Friday, March 13, 2009

ANNOYED

Fuck, I get irritated hella easily, especially now since I'm fucking stress over the load of work the school has given me. To top it off, been arguing with my older sister with her ridiculous belief in fairness. I was feeling pretty good but as I laid down to sleep, all these thoughts float to my head and it didn't make me feel too great so I decided to relieve it by writing in the blog.
I'm so angry and disgust with people. Why should I be nice, loyal, trustworthy when so many people nowadays are barely that.
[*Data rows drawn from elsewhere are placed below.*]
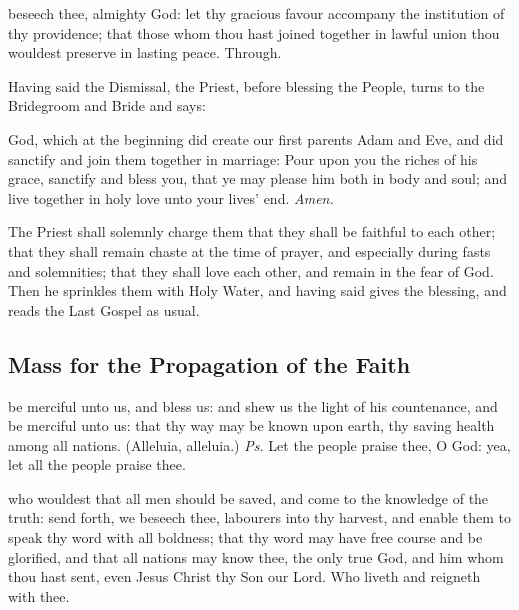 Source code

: \postcommunion
{} beseech thee, almighty God: let thy gracious favour accompany the institution of thy providence; that those whom thou hast joined together in lawful union thou wouldest preserve in lasting peace. Through.

\clearpage
\begin{rubric}
    Having said the Dismissal, the Priest, before blessing the People, turns to the Bridegroom and Bride and says:
\end{rubric}
 God, which at the beginning did create our first parents Adam and Eve, and did sanctify and join them together in marriage: Pour upon you the riches of his grace, sanctify and {} bless you, that ye may please him both in body and soul; and live together in holy love unto your lives' end. \textit{Amen.}
\begin{rubric}
    The Priest shall solemnly charge them that they shall be faithful to each other; that they shall remain chaste at the time of prayer, and especially during fasts and solemnities; that they shall love each other, and remain in the fear of God. Then he sprinkles them with Holy Water, and having said  gives the blessing, and reads the Last Gospel as usual.
\end{rubric}


\subsection{Mass for the Propagation of the Faith}

\introit
{} be merciful unto us, and bless us: and shew us the light of his countenance, and be merciful unto us: that thy way may be known upon earth, thy saving health among all nations. (Alleluia, alleluia.) \textit{Ps.} Let the people praise thee, O God: yea, let all the people praise thee.

\collect
{} who wouldest that all men should be saved, and come to the knowledge of the truth: send forth, we beseech thee, labourers into thy harvest, and enable them to speak thy word with all boldness; that thy word may have free course and be glorified, and that all nations may know thee, the only true God, and him whom thou hast sent, even Jesus Christ thy Son our Lord. Who liveth and reigneth with thee.

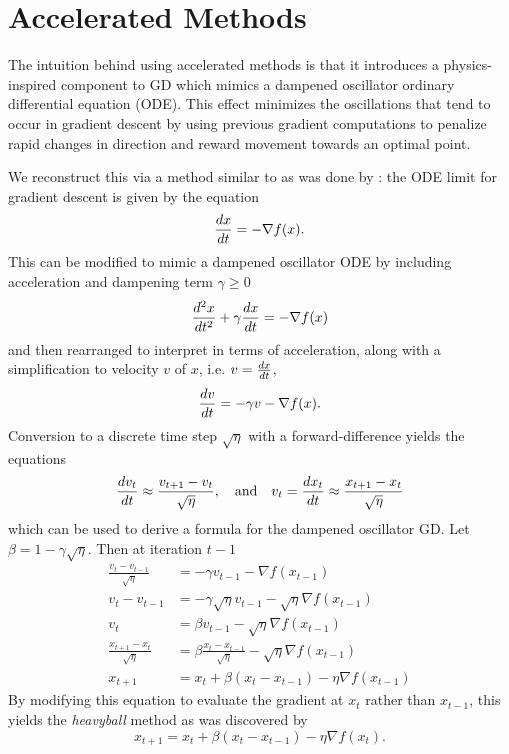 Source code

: \section{Accelerated Methods}

The intuition behind using accelerated methods is that it introduces a
physics-inspired component to GD which mimics a dampened oscillator ordinary
differential equation (ODE). This effect minimizes the oscillations that tend to
occur in gradient descent by using previous gradient computations to penalize
rapid changes in direction and reward movement towards an optimal point.

We reconstruct this via a method similar to as was done by
\citeauthor{10.1214/18-EJS1395}: the ODE limit for gradient descent is given by
the equation
\begin{equation}
    \frac{d x}{d t} = -\nabla f(x).
\end{equation}
This can be modified to mimic a dampened oscillator ODE by including acceleration
and dampening term $\gamma \geq 0$
\begin{equation}
    \frac{d ^2 x}{d t^2}  + \gamma \frac{d x}{d t} = -\nabla f(x)
\end{equation}
and then rearranged to interpret in terms of acceleration, along with a
simplification to velocity $v$ of $x$, i.e.  $v = \frac{d x}{d t}$,
\begin{equation}
    \frac{d v}{d t}  =  -\gamma v -\nabla f(x).
\end{equation}
Conversion to a discrete time step $\sqrt{\eta}$ with a forward-difference yields the equations
\begin{equation}
    \label{eq:der}
    \frac{d v_t}{d t} \approx \frac{v_{t + 1} - v_t}{\sqrt{\eta}}, \quad \text{and}
    \quad v_{t} = \frac{d x_t}{d t} \approx \frac{x_{t + 1} - x_t}{\sqrt{\eta}}
\end{equation}
which can be used to derive a formula for the dampened oscillator GD. Let $\beta
= 1 - \gamma \sqrt{\eta}$. Then at iteration $t - 1$
\begin{equation}
    \label{eq:formula}
    \begin{aligned}
        \frac{v_{t} - v_{t - 1}}{\sqrt{\eta}} &= -\gamma v_{t - 1} -\nabla
        f(x_{t - 1}) \\
        v_{t} - v_{t - 1} &= -\gamma\sqrt\eta v_{t - 1} -\sqrt \eta \nabla
        f(x_{t - 1}) \\
        v_{t} &= \beta v_{t - 1} - \sqrt{\eta} \nabla f(x_{t - 1})\\
        \frac{x_{t + 1} - x_t}{\sqrt{\eta}} &= \beta \frac{x_{t}
        - x_{t - 1}}{\sqrt{\eta}} - \sqrt{\eta} \nabla f(x_{t - 1}) \\
        x_{t + 1} &= x_t + \beta (x_{t} - x_{t - 1}) - \eta \nabla f(x_{t - 1})
    \end{aligned}
\end{equation}
By modifying this equation to evaluate the gradient at $x_t$ rather
than $x_{t - 1}$, this yields the \emph{heavyball} method as was discovered by
\citeauthor{heavyball}
\begin{equation}
    \label{eq:heavyball}
        x_{t + 1} = x_t + \beta (x_{t} - x_{t - 1}) - \eta \nabla f(x_t).
\end{equation}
They have no conscientiousness. They'll backstab you, cheat you, lie to you. Who can you fucking trust nowadays, not even relatives. You think someone is worthy of your trust and it ends up that they are fake. Are you really gon pretend to be someones friend just to use them? People like that should just die, they have no guilt, no morals. What you have is what god gave you, don't take shit that don't belong to you. Why can't people understand that, it's just frustrating.
Maybe I'm just angry but seeing those people, knowing they exist is just UGH. The sad thing is they don't know it, and when you tell them, they are in denial. But it's life. Stupid.

Friday, February 27, 2009

woohooo

Out of 100, not as well as I expected but a lot better than last semester..I'm just not a test taker. =/

Clinical- 65 on the midterm -_- but should be a C for now (quiz)..estimated 71% overall.
Personality- 74 on midterm...C+ for now..add the homework.
Child psychology- 92 on midterm!!! Fuck yeh, mother fucker.
Cognitive-68 ahhhh on midterm but overall, including essays is 84%.
PsychBio-77 on midterm..but including quizzes should be a B overall.

It's not something to show off, but I'm pretty proud of myself. I would be happier if it was higher but I still got a long way to go and hella other projects and exam coming, I should try harder but I know I'll be too overwhelmed and give up again..=/ I just wish I pass it all with a B and higher.